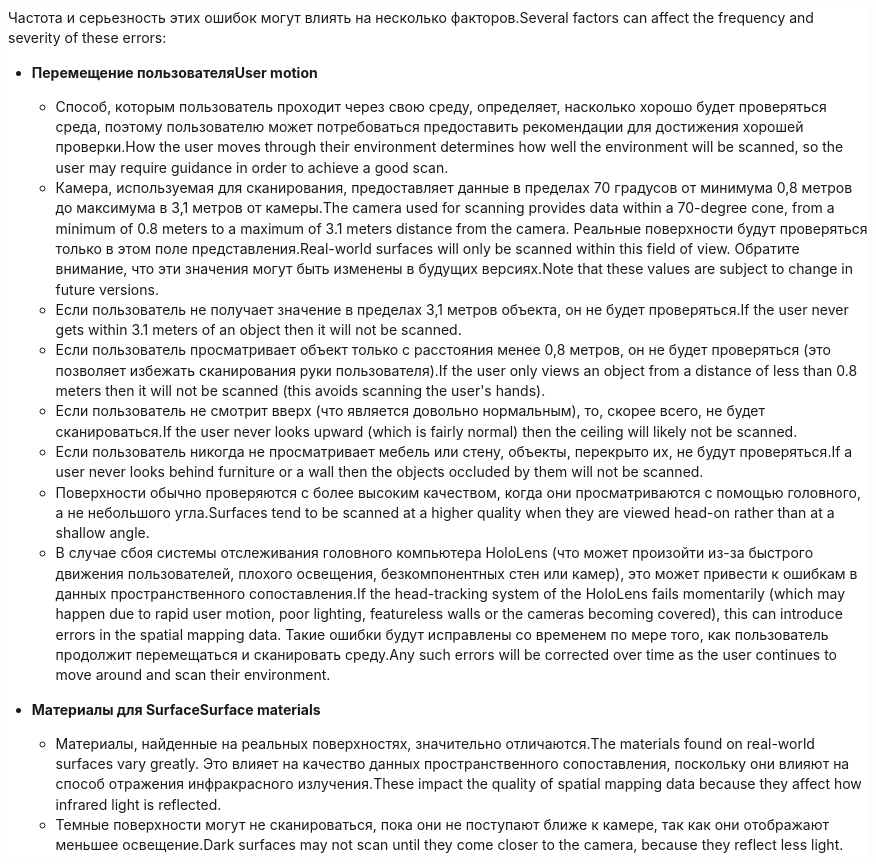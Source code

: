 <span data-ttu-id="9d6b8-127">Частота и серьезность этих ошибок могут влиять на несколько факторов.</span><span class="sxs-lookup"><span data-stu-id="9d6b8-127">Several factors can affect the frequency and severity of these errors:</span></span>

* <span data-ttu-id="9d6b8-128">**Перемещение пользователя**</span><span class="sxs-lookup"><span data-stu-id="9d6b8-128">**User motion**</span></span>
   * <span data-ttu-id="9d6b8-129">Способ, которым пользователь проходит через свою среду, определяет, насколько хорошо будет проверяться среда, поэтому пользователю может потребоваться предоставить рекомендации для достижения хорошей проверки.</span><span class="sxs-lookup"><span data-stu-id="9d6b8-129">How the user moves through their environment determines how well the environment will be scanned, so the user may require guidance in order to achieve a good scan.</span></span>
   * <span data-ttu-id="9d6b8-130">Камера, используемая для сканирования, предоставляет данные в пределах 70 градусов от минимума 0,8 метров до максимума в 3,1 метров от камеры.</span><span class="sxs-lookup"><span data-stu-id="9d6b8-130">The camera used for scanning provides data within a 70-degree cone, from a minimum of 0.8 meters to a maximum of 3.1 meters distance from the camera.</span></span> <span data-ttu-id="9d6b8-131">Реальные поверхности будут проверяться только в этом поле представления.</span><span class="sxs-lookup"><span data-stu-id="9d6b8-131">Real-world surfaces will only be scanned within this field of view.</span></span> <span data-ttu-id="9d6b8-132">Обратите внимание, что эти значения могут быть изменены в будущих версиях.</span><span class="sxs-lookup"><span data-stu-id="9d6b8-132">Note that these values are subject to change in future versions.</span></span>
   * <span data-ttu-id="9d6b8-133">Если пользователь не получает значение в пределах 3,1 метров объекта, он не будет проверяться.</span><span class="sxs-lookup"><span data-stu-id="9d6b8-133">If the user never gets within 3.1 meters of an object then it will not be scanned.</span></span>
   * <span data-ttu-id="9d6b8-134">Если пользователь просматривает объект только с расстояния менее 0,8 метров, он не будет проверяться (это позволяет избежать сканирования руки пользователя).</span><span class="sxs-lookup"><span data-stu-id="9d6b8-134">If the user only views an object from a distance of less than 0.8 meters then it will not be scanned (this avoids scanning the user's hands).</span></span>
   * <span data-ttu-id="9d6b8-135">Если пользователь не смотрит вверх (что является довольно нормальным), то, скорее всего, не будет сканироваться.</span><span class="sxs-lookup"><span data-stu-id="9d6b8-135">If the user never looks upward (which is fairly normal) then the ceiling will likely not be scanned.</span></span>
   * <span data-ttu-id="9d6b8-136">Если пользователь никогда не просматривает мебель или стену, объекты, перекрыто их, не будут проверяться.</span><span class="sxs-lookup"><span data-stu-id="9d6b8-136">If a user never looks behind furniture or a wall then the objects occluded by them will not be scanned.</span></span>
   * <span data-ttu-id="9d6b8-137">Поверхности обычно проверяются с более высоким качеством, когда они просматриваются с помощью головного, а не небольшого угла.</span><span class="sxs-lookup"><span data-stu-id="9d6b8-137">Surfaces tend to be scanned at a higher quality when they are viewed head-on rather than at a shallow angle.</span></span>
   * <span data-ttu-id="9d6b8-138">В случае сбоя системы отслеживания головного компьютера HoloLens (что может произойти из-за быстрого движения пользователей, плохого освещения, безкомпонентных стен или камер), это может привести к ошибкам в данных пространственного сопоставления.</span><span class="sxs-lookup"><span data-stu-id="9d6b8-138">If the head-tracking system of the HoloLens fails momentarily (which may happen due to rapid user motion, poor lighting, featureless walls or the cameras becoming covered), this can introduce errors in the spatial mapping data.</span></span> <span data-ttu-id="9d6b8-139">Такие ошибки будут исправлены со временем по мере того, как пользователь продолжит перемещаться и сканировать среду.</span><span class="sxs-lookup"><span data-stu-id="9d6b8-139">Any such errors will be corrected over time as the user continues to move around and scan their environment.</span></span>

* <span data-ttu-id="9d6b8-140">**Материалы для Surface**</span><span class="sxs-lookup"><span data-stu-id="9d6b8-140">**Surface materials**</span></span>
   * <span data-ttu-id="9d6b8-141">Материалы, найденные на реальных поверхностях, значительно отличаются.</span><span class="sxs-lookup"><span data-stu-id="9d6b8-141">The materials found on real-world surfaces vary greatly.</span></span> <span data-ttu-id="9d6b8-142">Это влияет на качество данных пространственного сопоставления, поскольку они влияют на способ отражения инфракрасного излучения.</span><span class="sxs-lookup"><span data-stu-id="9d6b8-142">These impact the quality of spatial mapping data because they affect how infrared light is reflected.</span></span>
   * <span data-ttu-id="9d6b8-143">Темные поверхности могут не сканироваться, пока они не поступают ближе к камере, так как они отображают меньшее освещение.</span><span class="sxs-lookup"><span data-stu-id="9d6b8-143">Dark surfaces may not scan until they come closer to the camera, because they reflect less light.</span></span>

_BRIEF:_ What lines above hold the word "будет"? List them all.

_COMPLETED TASK:_
   * <span data-ttu-id="9d6b8-129">Способ, которым пользователь проходит через свою среду, определяет, насколько хорошо будет проверяться среда, поэтому пользователю может потребоваться предоставить рекомендации для достижения хорошей проверки.</span><span class="sxs-lookup"><span data-stu-id="9d6b8-129">How the user moves through their environment determines how well the environment will be scanned, so the user may require guidance in order to achieve a good scan.</span></span>
   * <span data-ttu-id="9d6b8-133">Если пользователь не получает значение в пределах 3,1 метров объекта, он не будет проверяться.</span><span class="sxs-lookup"><span data-stu-id="9d6b8-133">If the user never gets within 3.1 meters of an object then it will not be scanned.</span></span>
   * <span data-ttu-id="9d6b8-134">Если пользователь просматривает объект только с расстояния менее 0,8 метров, он не будет проверяться (это позволяет избежать сканирования руки пользователя).</span><span class="sxs-lookup"><span data-stu-id="9d6b8-134">If the user only views an object from a distance of less than 0.8 meters then it will not be scanned (this avoids scanning the user's hands).</span></span>
   * <span data-ttu-id="9d6b8-135">Если пользователь не смотрит вверх (что является довольно нормальным), то, скорее всего, не будет сканироваться.</span><span class="sxs-lookup"><span data-stu-id="9d6b8-135">If the user never looks upward (which is fairly normal) then the ceiling will likely not be scanned.</span></span>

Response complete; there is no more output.